Odita's choices of paintings that combine abstraction, representation, materials, and writing suit his theme better, among them Belly of My Mind, Corinna Cowles' painting on a red-checkered plastic tablecloth featuring drips and graffiti; State of Mind, Alex Echevarria's witty evocation of a Home Depot or Lowe's garden center (I think); and a mixed-media painting on canvas and the wall around it by Raphael Fenton-Spaid, titled Spaghetti and Snowballs.

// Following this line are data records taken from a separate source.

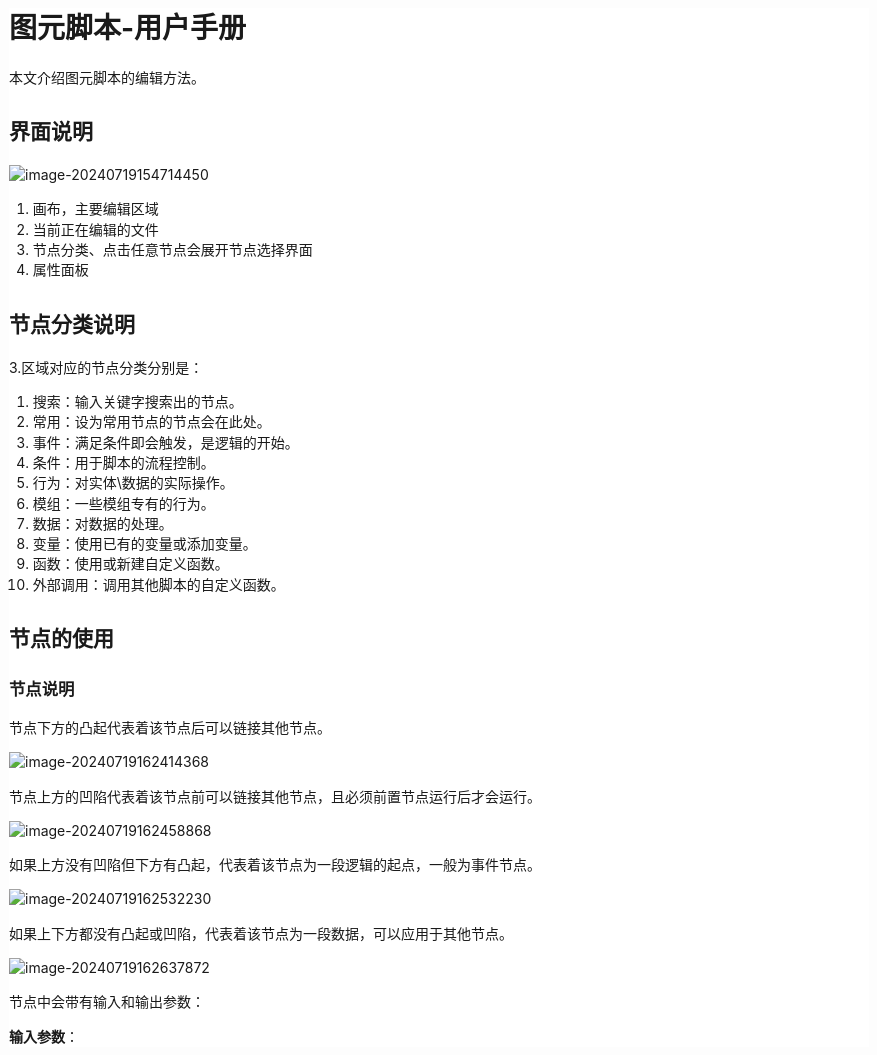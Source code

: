 # 图元脚本-用户手册

本文介绍图元脚本的编辑方法。

## 界面说明

![image-20240719154714450](./img/image-20240719154714450.png)

1. 画布，主要编辑区域
2. 当前正在编辑的文件
3. 节点分类、点击任意节点会展开节点选择界面
4. 属性面板

## 节点分类说明

3.区域对应的节点分类分别是：

1. 搜索：输入关键字搜索出的节点。
2. 常用：设为常用节点的节点会在此处。
3. 事件：满足条件即会触发，是逻辑的开始。
4. 条件：用于脚本的流程控制。
5. 行为：对实体\数据的实际操作。
6. 模组：一些模组专有的行为。
7. 数据：对数据的处理。
8. 变量：使用已有的变量或添加变量。
9. 函数：使用或新建自定义函数。
10. 外部调用：调用其他脚本的自定义函数。

## **节点的使用**

### 节点说明

节点下方的凸起代表着该节点后可以链接其他节点。

![image-20240719162414368](./img/image-20240719162414368.png)

节点上方的凹陷代表着该节点前可以链接其他节点，且必须前置节点运行后才会运行。

![image-20240719162458868](./img/image-20240719162458868.png)

如果上方没有凹陷但下方有凸起，代表着该节点为一段逻辑的起点，一般为事件节点。

![image-20240719162532230](./img/image-20240719162532230.png)

如果上下方都没有凸起或凹陷，代表着该节点为一段数据，可以应用于其他节点。

![image-20240719162637872](./img/image-20240719162637872.png)

节点中会带有输入和输出参数：

**输入参数**：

Clearly, Odita is an omnivore of good, unpretentious painting, whatever its style. The representational paintings he has selected are the unexpected stars of his annual. Mary Henderson, whose painting Walnut Street, depicting a typically assorted crowd of Philadelphians on the city street, reminded me of the Liberty Day parade of Blow Out, Brian De Palma's terrifying thriller set in Philadelphia. Late Winter, Laurel Hill Cemetery Ridge, Patrick Connors' unexpectedly steep uphill view of Laurel Hill Cemetery, in which monuments are rendered minuscule against a brilliant deep blue sky, is a sublime, elegiac paean to Philadelphia's formidable past - but also inspiration for new interpretations of the city.
Through Aug. 28 at Woodmere Art Museum, 9201 Germantown Ave., 10 a.m. to 5 p.m. Tuesdays through Thursdays, 10 a.m. to 8:45 p.m. Fridays, 10 a.m. to 6 p.m. Saturdays, 10 a.m. to 5 p.m. Sundays. Tickets: $10 general; $7 seniors; free for children and students with ID. Information: 215-247-0476 or www.woodmereartmuseum.org.